На модерации Отложенный

Великий русский писатель, демократ Михаил Евграфович Салтыков – Щедрин (1826-1889гг.), наряду с литературным делом, многие годы жизни провёл на государственной службе. Наиболее заметными из них был период с апреля 1858г. по февраль 1862г., когда он находился на должностях рязанского вице-губернатора 1858-1960гг.) и тверского вице-губернатора (1860-1862гг.). В ту пору Салтыков большое внимание уделял общественно-политической жизни России и стран Западной Европы, прежде всего вопросам о государстве. Он признавал государство в качестве необходимого «общего строя вещей». Обращаясь к конкретным явлениям в жизни современных ему государств, Салтыков-Щедрин поднялся до вполне ясного понимания существа дела, очень близко подходя к определению классовой сущности государственного устройства. Его статья «В погоне за идеалами» (1876г.) и книга «За рубежом» (1881г.) принадлежат к высшим достижениям в данной области русской общественной мысли на её до марксистском этапе.

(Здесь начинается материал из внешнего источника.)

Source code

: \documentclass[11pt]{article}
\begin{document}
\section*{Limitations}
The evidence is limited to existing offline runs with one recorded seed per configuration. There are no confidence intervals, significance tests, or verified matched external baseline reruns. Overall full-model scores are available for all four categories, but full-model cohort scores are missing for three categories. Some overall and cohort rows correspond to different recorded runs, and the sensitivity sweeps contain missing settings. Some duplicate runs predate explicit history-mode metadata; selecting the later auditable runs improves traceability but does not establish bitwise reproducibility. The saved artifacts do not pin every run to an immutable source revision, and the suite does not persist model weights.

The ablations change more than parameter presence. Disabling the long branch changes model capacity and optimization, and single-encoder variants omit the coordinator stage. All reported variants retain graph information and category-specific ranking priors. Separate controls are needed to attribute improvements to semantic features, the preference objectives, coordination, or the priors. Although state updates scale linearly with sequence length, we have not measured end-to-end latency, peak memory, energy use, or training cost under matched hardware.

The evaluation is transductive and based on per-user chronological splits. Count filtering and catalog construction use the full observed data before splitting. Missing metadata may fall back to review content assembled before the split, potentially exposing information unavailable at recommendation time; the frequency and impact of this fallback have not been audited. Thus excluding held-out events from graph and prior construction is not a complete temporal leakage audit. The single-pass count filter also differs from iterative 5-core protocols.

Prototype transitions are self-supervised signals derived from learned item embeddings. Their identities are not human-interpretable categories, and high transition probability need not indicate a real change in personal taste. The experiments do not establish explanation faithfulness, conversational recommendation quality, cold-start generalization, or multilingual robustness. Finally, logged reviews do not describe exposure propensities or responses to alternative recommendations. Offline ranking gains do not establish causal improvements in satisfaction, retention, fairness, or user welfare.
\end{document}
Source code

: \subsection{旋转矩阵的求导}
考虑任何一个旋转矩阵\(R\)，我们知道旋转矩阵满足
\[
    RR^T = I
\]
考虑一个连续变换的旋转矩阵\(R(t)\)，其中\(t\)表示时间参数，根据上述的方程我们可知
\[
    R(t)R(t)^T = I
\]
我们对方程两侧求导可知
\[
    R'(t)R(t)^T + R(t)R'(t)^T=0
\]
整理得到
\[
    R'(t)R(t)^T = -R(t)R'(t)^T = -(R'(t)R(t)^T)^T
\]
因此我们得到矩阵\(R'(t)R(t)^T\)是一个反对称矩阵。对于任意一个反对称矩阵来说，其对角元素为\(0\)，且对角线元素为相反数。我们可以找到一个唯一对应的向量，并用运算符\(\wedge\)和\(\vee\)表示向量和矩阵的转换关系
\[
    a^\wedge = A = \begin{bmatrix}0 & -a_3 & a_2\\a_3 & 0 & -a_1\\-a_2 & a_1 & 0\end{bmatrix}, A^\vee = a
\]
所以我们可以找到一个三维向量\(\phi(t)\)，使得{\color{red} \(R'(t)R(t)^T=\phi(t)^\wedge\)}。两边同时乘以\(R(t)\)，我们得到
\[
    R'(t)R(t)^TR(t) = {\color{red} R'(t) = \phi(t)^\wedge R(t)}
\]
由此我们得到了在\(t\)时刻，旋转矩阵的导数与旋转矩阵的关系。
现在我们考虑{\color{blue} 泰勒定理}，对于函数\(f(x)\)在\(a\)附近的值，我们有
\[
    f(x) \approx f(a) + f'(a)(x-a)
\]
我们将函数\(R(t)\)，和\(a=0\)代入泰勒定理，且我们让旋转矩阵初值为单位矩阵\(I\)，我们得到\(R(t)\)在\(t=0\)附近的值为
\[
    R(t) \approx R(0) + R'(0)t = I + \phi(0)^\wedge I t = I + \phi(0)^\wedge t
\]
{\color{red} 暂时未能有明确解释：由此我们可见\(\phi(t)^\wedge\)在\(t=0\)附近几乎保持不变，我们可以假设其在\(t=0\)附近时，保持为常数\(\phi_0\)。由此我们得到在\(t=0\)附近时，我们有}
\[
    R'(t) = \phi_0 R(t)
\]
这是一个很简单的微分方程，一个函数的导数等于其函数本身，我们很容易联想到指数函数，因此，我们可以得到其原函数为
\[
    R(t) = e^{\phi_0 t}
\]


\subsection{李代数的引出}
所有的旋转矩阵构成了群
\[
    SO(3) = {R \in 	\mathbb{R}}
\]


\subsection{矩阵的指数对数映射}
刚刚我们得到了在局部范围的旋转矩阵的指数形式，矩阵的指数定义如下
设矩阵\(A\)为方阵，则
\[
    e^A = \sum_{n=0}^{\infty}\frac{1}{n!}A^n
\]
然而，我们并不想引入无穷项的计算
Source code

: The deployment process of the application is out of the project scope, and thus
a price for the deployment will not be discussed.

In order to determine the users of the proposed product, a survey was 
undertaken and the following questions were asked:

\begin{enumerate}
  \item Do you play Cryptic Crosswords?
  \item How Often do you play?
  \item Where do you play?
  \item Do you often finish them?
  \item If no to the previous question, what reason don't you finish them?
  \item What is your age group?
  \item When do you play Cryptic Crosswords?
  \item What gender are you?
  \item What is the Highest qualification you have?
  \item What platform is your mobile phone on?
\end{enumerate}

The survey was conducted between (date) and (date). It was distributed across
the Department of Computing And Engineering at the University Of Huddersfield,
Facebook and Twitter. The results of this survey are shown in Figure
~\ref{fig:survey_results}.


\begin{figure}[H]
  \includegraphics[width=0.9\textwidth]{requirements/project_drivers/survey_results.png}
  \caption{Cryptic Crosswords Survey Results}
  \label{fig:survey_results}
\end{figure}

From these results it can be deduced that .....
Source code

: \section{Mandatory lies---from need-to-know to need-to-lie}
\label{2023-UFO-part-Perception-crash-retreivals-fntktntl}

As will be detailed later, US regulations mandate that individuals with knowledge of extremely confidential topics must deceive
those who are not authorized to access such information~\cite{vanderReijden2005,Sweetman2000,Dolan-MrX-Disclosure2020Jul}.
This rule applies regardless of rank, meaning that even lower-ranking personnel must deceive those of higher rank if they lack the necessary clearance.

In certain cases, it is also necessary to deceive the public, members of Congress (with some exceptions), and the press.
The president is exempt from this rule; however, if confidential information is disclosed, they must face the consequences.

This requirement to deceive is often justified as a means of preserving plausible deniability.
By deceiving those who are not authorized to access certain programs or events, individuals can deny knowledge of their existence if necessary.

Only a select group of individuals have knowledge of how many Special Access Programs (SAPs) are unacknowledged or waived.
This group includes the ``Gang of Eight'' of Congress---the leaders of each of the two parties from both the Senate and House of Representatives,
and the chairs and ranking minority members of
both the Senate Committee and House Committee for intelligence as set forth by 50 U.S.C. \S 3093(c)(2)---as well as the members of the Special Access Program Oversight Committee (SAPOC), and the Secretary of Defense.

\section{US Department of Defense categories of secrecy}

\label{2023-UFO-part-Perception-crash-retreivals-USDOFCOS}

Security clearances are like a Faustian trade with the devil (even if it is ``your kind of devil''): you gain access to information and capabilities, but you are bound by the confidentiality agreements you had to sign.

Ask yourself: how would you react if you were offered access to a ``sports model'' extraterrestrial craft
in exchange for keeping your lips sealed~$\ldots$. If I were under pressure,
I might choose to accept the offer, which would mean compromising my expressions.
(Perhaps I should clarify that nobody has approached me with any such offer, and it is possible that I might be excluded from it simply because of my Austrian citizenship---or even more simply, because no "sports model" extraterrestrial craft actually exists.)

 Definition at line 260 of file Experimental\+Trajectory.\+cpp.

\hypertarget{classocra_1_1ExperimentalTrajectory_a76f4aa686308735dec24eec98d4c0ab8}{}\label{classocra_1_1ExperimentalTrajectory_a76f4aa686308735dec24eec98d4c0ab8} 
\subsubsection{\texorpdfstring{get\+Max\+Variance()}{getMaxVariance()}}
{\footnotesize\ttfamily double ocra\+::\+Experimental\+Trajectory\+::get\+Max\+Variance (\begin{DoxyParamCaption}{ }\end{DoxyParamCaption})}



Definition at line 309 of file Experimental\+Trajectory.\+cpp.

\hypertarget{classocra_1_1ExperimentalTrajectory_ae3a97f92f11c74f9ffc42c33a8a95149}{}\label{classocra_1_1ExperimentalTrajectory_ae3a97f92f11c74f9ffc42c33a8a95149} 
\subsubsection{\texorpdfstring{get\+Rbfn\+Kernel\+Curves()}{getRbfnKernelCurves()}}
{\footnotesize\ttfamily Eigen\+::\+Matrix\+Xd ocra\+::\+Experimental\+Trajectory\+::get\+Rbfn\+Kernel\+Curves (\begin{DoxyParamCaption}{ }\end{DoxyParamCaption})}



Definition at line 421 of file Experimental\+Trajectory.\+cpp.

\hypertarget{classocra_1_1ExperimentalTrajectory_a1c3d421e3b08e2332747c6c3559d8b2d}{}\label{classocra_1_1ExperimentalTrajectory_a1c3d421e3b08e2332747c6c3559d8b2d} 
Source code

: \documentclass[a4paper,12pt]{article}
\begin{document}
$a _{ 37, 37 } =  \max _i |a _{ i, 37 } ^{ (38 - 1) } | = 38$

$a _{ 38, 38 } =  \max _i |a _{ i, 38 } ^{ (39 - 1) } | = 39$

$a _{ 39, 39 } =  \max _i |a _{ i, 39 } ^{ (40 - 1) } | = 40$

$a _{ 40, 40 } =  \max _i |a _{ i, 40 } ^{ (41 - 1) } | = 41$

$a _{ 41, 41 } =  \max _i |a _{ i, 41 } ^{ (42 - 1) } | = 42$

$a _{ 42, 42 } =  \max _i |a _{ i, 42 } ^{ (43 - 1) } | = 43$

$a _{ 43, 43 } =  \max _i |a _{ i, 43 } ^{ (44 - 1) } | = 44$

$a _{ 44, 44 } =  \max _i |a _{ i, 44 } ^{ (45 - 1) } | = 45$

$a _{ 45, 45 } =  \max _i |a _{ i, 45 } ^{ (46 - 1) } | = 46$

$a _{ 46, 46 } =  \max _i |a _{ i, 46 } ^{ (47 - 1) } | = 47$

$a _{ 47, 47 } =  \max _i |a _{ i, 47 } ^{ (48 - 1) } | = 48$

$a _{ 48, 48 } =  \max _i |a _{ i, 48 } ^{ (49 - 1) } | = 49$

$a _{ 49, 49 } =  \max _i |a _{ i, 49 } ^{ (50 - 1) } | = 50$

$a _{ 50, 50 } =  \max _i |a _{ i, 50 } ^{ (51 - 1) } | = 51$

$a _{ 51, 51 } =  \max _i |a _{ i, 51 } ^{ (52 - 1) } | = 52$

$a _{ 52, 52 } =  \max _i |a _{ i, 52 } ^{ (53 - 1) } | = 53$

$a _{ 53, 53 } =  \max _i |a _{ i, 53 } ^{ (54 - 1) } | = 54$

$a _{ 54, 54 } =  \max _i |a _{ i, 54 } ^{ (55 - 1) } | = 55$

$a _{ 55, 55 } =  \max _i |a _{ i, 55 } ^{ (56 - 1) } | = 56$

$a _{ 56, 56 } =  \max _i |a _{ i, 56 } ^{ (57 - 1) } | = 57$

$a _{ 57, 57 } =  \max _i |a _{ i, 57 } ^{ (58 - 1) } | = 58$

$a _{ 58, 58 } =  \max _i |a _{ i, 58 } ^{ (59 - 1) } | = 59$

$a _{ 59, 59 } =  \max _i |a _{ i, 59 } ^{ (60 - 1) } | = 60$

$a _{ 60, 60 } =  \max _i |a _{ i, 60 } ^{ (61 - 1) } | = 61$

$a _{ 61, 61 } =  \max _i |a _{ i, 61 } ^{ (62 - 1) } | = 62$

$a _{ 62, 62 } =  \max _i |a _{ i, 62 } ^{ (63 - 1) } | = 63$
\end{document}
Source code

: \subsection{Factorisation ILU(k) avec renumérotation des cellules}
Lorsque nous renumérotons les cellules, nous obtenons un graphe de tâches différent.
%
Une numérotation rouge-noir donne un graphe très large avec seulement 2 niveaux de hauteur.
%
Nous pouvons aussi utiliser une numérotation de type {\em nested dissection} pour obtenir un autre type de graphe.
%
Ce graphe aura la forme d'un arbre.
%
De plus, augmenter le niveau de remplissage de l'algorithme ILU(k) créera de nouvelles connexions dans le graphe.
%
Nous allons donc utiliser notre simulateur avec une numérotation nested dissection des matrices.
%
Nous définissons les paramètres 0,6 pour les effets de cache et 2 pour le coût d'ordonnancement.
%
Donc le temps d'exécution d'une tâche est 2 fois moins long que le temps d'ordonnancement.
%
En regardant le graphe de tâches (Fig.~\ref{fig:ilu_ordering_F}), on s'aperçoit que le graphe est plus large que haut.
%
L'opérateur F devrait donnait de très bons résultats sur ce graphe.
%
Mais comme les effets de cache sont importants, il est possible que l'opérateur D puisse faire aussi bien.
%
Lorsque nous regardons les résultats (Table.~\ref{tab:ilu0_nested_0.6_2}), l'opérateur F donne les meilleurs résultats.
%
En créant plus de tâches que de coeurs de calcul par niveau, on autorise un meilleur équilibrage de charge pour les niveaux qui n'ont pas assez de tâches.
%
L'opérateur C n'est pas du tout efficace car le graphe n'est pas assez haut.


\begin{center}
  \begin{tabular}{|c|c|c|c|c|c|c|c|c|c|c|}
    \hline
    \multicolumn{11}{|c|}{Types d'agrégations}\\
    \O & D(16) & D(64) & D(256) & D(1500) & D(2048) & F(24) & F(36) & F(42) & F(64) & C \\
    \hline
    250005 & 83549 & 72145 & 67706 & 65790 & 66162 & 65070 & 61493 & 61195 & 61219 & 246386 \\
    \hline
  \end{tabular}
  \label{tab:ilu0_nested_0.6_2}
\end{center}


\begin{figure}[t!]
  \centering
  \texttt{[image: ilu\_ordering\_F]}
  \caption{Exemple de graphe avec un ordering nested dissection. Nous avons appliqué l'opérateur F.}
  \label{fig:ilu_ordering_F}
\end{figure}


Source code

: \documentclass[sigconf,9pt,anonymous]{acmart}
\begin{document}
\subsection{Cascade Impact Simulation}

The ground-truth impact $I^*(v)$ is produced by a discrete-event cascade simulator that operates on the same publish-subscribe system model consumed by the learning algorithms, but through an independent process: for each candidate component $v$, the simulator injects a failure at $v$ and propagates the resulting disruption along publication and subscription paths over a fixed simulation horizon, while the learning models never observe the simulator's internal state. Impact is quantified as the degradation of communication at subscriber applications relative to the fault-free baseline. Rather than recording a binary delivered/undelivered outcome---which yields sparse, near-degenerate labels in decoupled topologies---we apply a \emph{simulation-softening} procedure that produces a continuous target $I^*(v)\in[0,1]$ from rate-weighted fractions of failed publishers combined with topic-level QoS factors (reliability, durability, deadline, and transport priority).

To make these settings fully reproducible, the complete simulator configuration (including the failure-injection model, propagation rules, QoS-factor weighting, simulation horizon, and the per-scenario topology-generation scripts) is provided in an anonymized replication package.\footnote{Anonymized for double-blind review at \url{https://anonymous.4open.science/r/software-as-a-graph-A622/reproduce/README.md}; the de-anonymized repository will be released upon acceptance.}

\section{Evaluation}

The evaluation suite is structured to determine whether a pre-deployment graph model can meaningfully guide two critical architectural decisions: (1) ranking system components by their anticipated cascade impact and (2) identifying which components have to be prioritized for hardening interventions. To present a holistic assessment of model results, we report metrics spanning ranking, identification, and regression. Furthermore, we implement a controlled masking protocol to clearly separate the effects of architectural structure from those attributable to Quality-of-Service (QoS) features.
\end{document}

Ниже приводится выдержка из статьи «В погоне за идеалами». Она публикуется по тексту пятого тома (стр.493-502), Собрания сочинений М.Е Салтыкова-Щедрина в десяти томах (М., изд-во «Правда», 1988г.).

 *****

Я знаю, впрочем, что не только иностранцы, но и многие русские смотрят на своё отечество, как на Украйну Европы, в которой было бы странно встретиться с живым чувством государственности. Нельзя и ожидать, говорят они, чтобы состоятельные казаки сознавали себя живущими в государстве; не здесь нужно искать осуществления идеи государственности, а в настоящей, заправской Европе, где государство является продуктом собственной истории народов, а не случайною административною подделкой, устроенной ради наибольшей легкости административных воздействий. К сожалению, возражение это делается больше понаслышке, причем теоретическая разработка идеи государства, всепроникающего и всеобъемлющего, смешивается с её применением на практике.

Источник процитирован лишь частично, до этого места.